Из всех животных только шалашники научились создавать вещи, максимально приближенные к произведениям человеческого искусства. Художественное творчество этих птиц – продукт полового отбора, направляемого женским выбором партнера. Вклад самцов в потомство исключительно генетический: их творчество предназначено для ухаживаний и никак не способствует выживанию и заботе о детях. Огромные размеры шалашей, их симметричная форма и яркие цвета, возможно, отражают сенсорные смещения самок. Кроме того, строительство таких хижин затратно, а это делает их хорошими индикаторами приспособленности. Соорудить огромный шалаш, украсить его, постоянно обновлять ветшающий декор, оберегать украшения от кражи и порчи соперниками, пением и танцами привлекать к своему творению внимание самок – все это требует навыков, уймы времени и энергии. В брачный период самцы целыми днями возятся со своими шалашами и охраняют их от воров и вандалов.

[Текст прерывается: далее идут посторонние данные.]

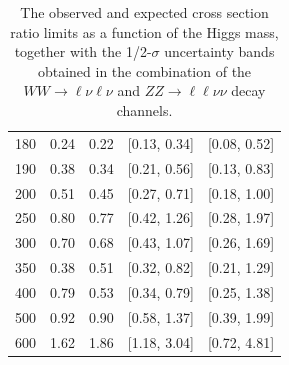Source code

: \begin{table}[!htbp]
\begin{center}
\begin{tabular}{ccccc}
180 & 0.24 & 0.22 & [0.13, 0.34] & [0.08, 0.52] \\
190 & 0.38 & 0.34 & [0.21, 0.56] & [0.13, 0.83] \\
200 & 0.51 & 0.45 & [0.27, 0.71] & [0.18, 1.00] \\
250 & 0.80 & 0.77 & [0.42, 1.26] & [0.28, 1.97] \\
300 & 0.70 & 0.68 & [0.43, 1.07] & [0.26, 1.69] \\
350 & 0.38 & 0.51 & [0.32, 0.82] & [0.21, 1.29] \\
400 & 0.79 & 0.53 & [0.34, 0.79] & [0.25, 1.38] \\
500 & 0.92 & 0.90 & [0.58, 1.37] & [0.39, 1.99] \\
600 & 1.62 & 1.86 & [1.18, 3.04] & [0.72, 4.81] \\
\hline\hline 
\end{tabular}
\end{center}
\caption{The observed and expected cross section ratio limits as a function
of the Higgs mass, together with the 1/2-$\sigma$ uncertainty bands obtained in the
combination of the $WW\rightarrow\ell\nu\ell\nu$ and $ZZ\rightarrow\ell\ell\nu\nu$ 
decay channels.}
\label{tab:hzz_hww_combination}
\end{table}


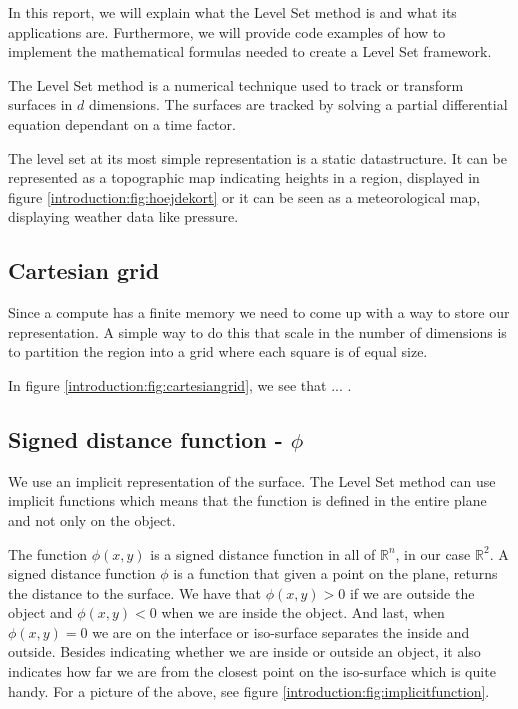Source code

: In this report, we will explain what the Level Set method is and what its applications are. Furthermore, we will provide code examples of how to implement the mathematical formulas needed to create a Level Set framework. 

The Level Set method is a numerical technique used to track or transform surfaces in $d$ dimensions. The surfaces are tracked by solving a partial differential equation dependant on a time factor. 

The level set at its most simple representation is a static datastructure. It can be represented as a topographic map indicating heights in a region, displayed in figure \vref{introduction:fig:hoejdekort} or it can be seen as a meteorological map, displaying weather data like pressure.



\subsection{Cartesian grid}
\begin{comment}
  Finite memory -> descritization of plane -> cartesian grid is used.
\end{comment}

Since a compute has a finite memory we need to come up with a way to store our representation. A simple way to do this that scale in the number of dimensions is to partition the region into a grid where each square is of equal size.


In figure \vref{introduction:fig:cartesiangrid}, we see that ... .

\subsection{Signed distance function -  $\phi$}



We use an implicit representation of the surface. The Level Set method can use implicit functions which means that the function is defined in the entire plane and not only on the object.

The function $\phi(x,y)$ is a signed distance function in all of $\mathbb{R}^{n}$, in our case $\mathbb{R}^{2}$. A signed distance function $\phi$ is a function that given a point on the plane, returns the distance to the surface. We have that $\phi(x,y) > 0$ if we are outside the object and $\phi(x,y) < 0$ when we are inside the object. And last, when $\phi(x,y) = 0$ we are on the interface or iso-surface separates the inside and outside. Besides indicating whether we are inside or outside an object, it also indicates how far we are from the closest point on the iso-surface which is quite handy. For a picture of the above, see figure \vref{introduction:fig:implicitfunction}.

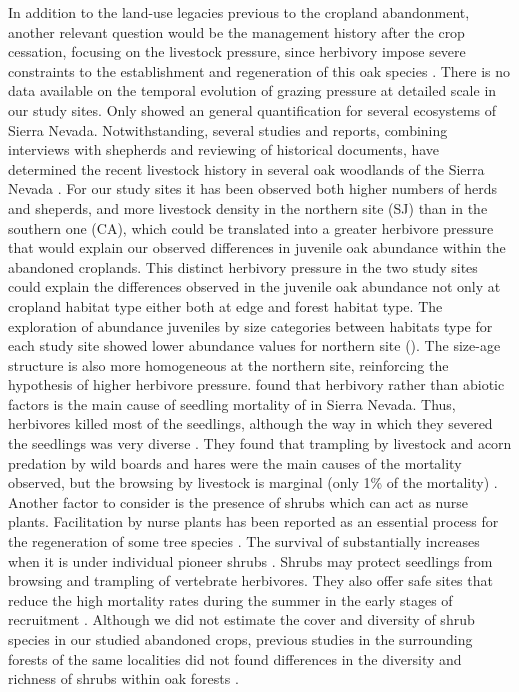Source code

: In addition to the land-use legacies previous to the cropland abandonment, another relevant question would be the management history after the crop cessation, focusing on the livestock pressure, since herbivory impose severe constraints to the establishment and regeneration of this oak species \autocites{Gomez2003ImpactVertebrate, Pereaetal2014InteraccionesPlantaanimal}. There is no data available on the temporal evolution of grazing pressure at detailed scale in our study sites. Only \citet{RoblesCruz2008ConjuntoSierras} showed an general quantification for several ecosystems of Sierra Nevada. Notwithstanding, several studies and reports, combining interviews with shepherds and reviewing of historical documents, have determined the recent livestock history in several oak woodlands of the Sierra Nevada \autocites{MorenoLlorcaetal2016HistoricalAnalysis, MorenoLlorcaetal2014CaracterizacionFuentes,MorenoLlorcaZamora2012CaracterizacionCarga}. For our study sites it has been observed both higher numbers of herds and sheperds, and more livestock density in the northern site (SJ) than in the southern one (CA), which could be translated into a greater herbivore pressure that would explain our observed differences in juvenile oak abundance within the abandoned croplands. This distinct herbivory pressure in the two study sites could explain the differences observed in the juvenile oak abundance not only at cropland habitat type either both at edge and forest habitat type. The exploration of abundance juveniles by size categories between habitats type for each study site showed lower abundance values for northern site (). The size-age structure is also more homogeneous at the northern site, reinforcing the hypothesis of higher herbivore pressure. \citet{Gomez2003ImpactVertebrate} found that herbivory rather than abiotic factors is the main cause of seedling mortality of \Qp in Sierra Nevada. Thus, herbivores killed most of the seedlings, although the way in which they severed the seedlings was very diverse \cite{Gomez2003ImpactVertebrate}. They found that trampling by livestock and acorn predation by wild boards and hares were the main causes of the mortality observed, but the browsing by livestock is marginal (only 1\% of the mortality) \autocite{Gomez2003ImpactVertebrate}. Another factor to consider is the presence of shrubs which can act as nurse plants. Facilitation by nurse plants has been reported as an essential process for the regeneration of some tree species  \autocites{Castroetal2006RestoringQuercus,GomezAparicioetal2004ApplyingPlant}. The survival of \Qp substantially increases when it is under individual pioneer shrubs \autocite{Castroetal2006RestoringQuercus,Costaetal2017CanNative}. Shrubs may protect \Qp seedlings from browsing and trampling of vertebrate herbivores. They also offer safe sites that reduce the high mortality rates during the summer in the early stages of recruitment \autocites{Castroetal2006RestoringQuercus,Barazaetal2004HerbivoryHas}. Although we did not estimate the cover and diversity of shrub species in our studied abandoned crops, previous studies in the surrounding forests of the same localities did not found differences in the diversity and richness of shrubs within oak forests \autocite{Munoz2012BosquesAutoctonos}. 

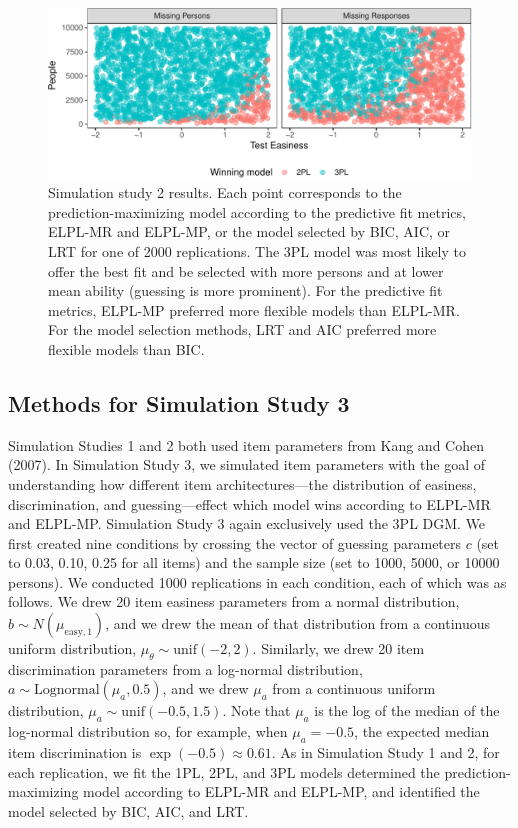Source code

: \documentclass[
  english,
  man,floatsintext]{apa7}
\begin{document}
\begin{figure}

{\centering \includegraphics[width=2100px]{irt-predictive-fit-apa_files/figure-latex/results4b-1} 

}

\caption{Simulation study 2 results. Each point corresponds to the prediction-maximizing model according to the predictive fit metrics, ELPL-MR and ELPL-MP, or the model selected by BIC, AIC, or LRT for one of 2000 replications. The 3PL model was most likely to offer the best fit and be selected with more persons and at lower mean ability (guessing is more prominent). For the predictive fit metrics, ELPL-MP preferred more flexible models than ELPL-MR. For the model selection methods, LRT and AIC preferred more flexible models than BIC.}\label{fig:results4b}
\end{figure}

\hypertarget{methods-for-simulation-study-3}{%
\subsection{Methods for Simulation Study 3}\label{methods-for-simulation-study-3}}

Simulation Studies 1 and 2 both used item parameters from Kang and Cohen (2007). In Simulation Study 3, we simulated item parameters with the goal of understanding how different item architectures---the distribution of easiness, discrimination, and guessing---effect which model wins according to ELPL-MR and ELPL-MP. Simulation Study 3 again exclusively used the 3PL DGM. We first created nine conditions by crossing the vector of guessing parameters \(c\) (set to 0.03, 0.10, 0.25 for all items) and the sample size (set to 1000, 5000, or 10000 persons). We conducted 1000 replications in each condition, each of which was as follows. We drew 20 item easiness parameters from a normal distribution, \(b \sim N(\mu_{\text{easy}, 1})\), and we drew the mean of that distribution from a continuous uniform distribution, \(\mu_{\theta} \sim \text{unif}(-2, 2)\). Similarly, we drew 20 item discrimination parameters from a log-normal distribution, \(a \sim \text{Lognormal}(\mu_{a}, 0.5)\), and we drew \(\mu_{a}\) from a continuous uniform distribution, \(\mu_{a} \sim \text{unif}(-0.5, 1.5)\). Note that \(\mu_{a}\) is the log of the median of the log-normal distribution so, for example, when \(\mu_{a} = -0.5\), the expected median item discrimination is \(\exp(-0.5) \approx 0.61\). As in Simulation Study 1 and 2, for each replication, we fit the 1PL, 2PL, and 3PL models determined the prediction-maximizing model according to ELPL-MR and ELPL-MP, and identified the model selected by BIC, AIC, and LRT.
\end{document}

Если бы самец атласного шалашника согласился дать интервью журналу “Артфорум”, он мог бы сказать примерно следующее: “Я чувствую непреодолимое стремление к самовыражению, к игре с цветом и формой ради них самих. Это необъяснимый, иррациональный позыв. Я не могу вспомнить, когда впервые ощутил неистовую жажду создавать насыщенные цветовые поля в контексте монументальной и в то же время минималистичной сцены, но, предаваясь этой страсти, я чувствую связь с чем-то бо́льшим, чем я сам. Увидев красивую орхидею высоко на дереве, я ощущаю, что просто обязан ей завладеть. Когда я замечаю, что какая-нибудь ракушка в моем творении лежит не на месте, я должен позиционировать ее правильно. Пусть райские птицы кичатся красивыми перьями – в этом нет творчества, это лишь примитивный инстинкт тела. По счастливой случайности дамы иногда посещают мою галерею и отдают должное моей работе, но насколько оскорбительна была бы мысль, что я творю ради продолжения рода. Мы живем в эру постфрейдизма и постмодернизма, когда грубые сексуальные метанарративы уже не могут считаться правдоподобным объяснением наших творческих импульсов”.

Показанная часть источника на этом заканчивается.